My PSU is a Powerlink LPK2-30 500W. I checked.
And OK, I won't argue about you on that but how will I know which of the three is the issue (and therefore, which to replace). You stated that you thought it was my PSU; what led you to believe that over it being my connector or Mobo?

And one more thing: You say that the Mobo light on my PC case should be solid. OK. And sometimes it is flashing, which would mean it can be any of the three issues you stated above. But what explains why, now for instance, the light is solid amber and not flickering anymore? It does it randomly...


----------



## Solidify (May 12, 2011)

I found this: would you recommend I try the steps?
Documentation


----------



## Tyree (May 10, 2009)

That link is to Dell and only applies to Dell PC's.



Tyree said:


> What leads you to believe the PC is working hard at idle?





Tyree said:


> The Mobo LED power light should stay on whenever the PSU is connected to the Mobo. If it's flashing, that would indicate a faulty PSU, a faulty connector or a faulty Mobo.


Try disconnecting the 20+4 pin power connector to the Mobo, look it and the Mobo connection over for any signs of dirt/corrosion, and reconnect it.
Try "gently" wiggling the 20+4 pin connection and see if the Mobo LED flickers.


Solidify said:


> how will I know which of the three is the issue (and therefore, which to replace). You stated that you thought it was my PSU; what led you to believe that over it being my connector or Mobo?

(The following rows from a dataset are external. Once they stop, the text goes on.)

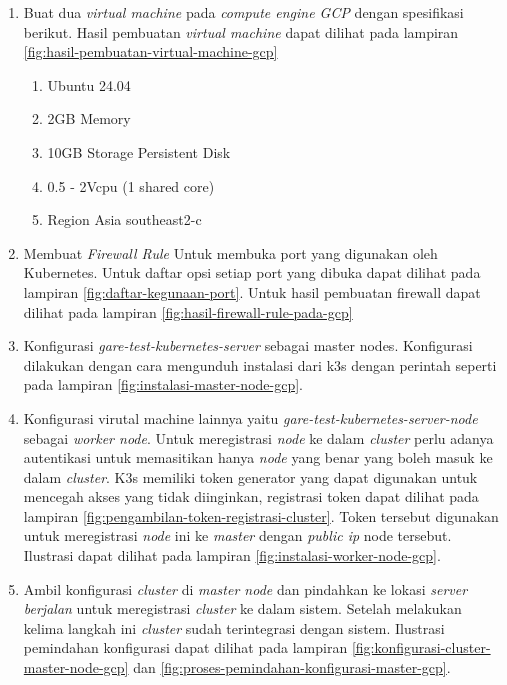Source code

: \begin{enumerate}
  \item Buat dua \textit{virtual machine} pada \textit{compute engine GCP} dengan spesifikasi berikut. Hasil pembuatan \textit{virtual machine} dapat dilihat pada lampiran \ref{fig:hasil-pembuatan-virtual-machine-gcp}
        \begin{enumerate}
          \item Ubuntu 24.04
          \item 2GB Memory
          \item 10GB Storage Persistent Disk
          \item 0.5 - 2Vcpu (1 shared core)
          \item Region Asia southeast2-c
        \end{enumerate}
  \item Membuat \textit{Firewall Rule} Untuk membuka port yang digunakan oleh Kubernetes. Untuk daftar opsi setiap port yang dibuka dapat dilihat pada lampiran \ref{fig:daftar-kegunaan-port}. Untuk hasil pembuatan firewall dapat dilihat pada lampiran \ref{fig:hasil-firewall-rule-pada-gcp}
  \item Konfigurasi \textit{gare-test-kubernetes-server} sebagai master nodes. Konfigurasi dilakukan dengan cara mengunduh instalasi dari k3s dengan perintah seperti pada lampiran \ref{fig:instalasi-master-node-gcp}.
  \item Konfigurasi virutal machine lainnya yaitu \textit{gare-test-kubernetes-server-node} sebagai \textit{worker node}. Untuk meregistrasi \textit{node} ke dalam \textit{cluster} perlu adanya autentikasi untuk memasitikan hanya \textit{node} yang benar yang boleh masuk ke dalam \textit{cluster}. K3s memiliki token generator yang dapat digunakan untuk mencegah akses yang tidak diinginkan, registrasi token dapat dilihat pada lampiran \ref{fig:pengambilan-token-registrasi-cluster}. Token tersebut digunakan untuk meregistrasi \textit{node} ini ke \textit{master} dengan \textit{public ip} node tersebut. Ilustrasi dapat dilihat pada lampiran \ref{fig:instalasi-worker-node-gcp}.
  \item Ambil konfigurasi \textit{cluster} di \textit{master node} dan pindahkan ke lokasi \textit{server berjalan} untuk meregistrasi \textit{cluster} ke dalam sistem. Setelah melakukan kelima langkah ini \textit{cluster} sudah terintegrasi dengan sistem. Ilustrasi pemindahan konfigurasi dapat dilihat pada lampiran \ref{fig:konfigurasi-cluster-master-node-gcp} dan \ref{fig:proses-pemindahan-konfigurasi-master-gcp}.
\end{enumerate}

The only way to determine if a component is bad is by substitution. Your PSU is very poor quality making it the primary suspect.
Do you have or can you borrow a known working PSU to try?


----------



## Solidify (May 12, 2011)

When I try disconnecting the power connector from the Mobo to see if there are any signs of dirt or corrosion, this is done while the PC is turned off?

And when I try wiggling the connector to see if the Mobo LED flickers, this is done while the PC is still running, right?



> Your PSU is very poor quality making it the primary suspect.


That's what I don't understand. How do you figure the PSU is very poor quality without having done anything else?


----------



## Solidify (May 12, 2011)

I just tried the steps you suggested. 

When I was wiggling my 20+4 pin power connector, it did not seem to be affecting the Mobo's LED light activity. Also, when I unplugged the connector, I did not find any traces of dirt or corrosion. 














































What are my options if I cannot borrow another PSU for troubleshooting?


----------



## Solidify (May 12, 2011)

I tried manually testing my PSU by shorting out the proper pins but I was not able to get a reading when I tried connecting my voltage tester's pins to any of the PSU's ground wires or power lines. I made sure it was not my voltage tester that was faulty and indeed it was not since it gave me an appropriate reading from one of my wall electrical sockets. Either something is wrong with the PSU but most likely, I don't think I was using the voltage tester right.


----------



## Tyree (May 10, 2009)

Using a Volt or Multi Meter will only tell you if the PSU is capable of running. It will not tell you if it is capable of sustaining consistent Voltages.
Your testing of the plugins and connectors points more toward the PSU being at fault. 



Solidify said:


> How do you figure the PSU is very poor quality without having done anything else?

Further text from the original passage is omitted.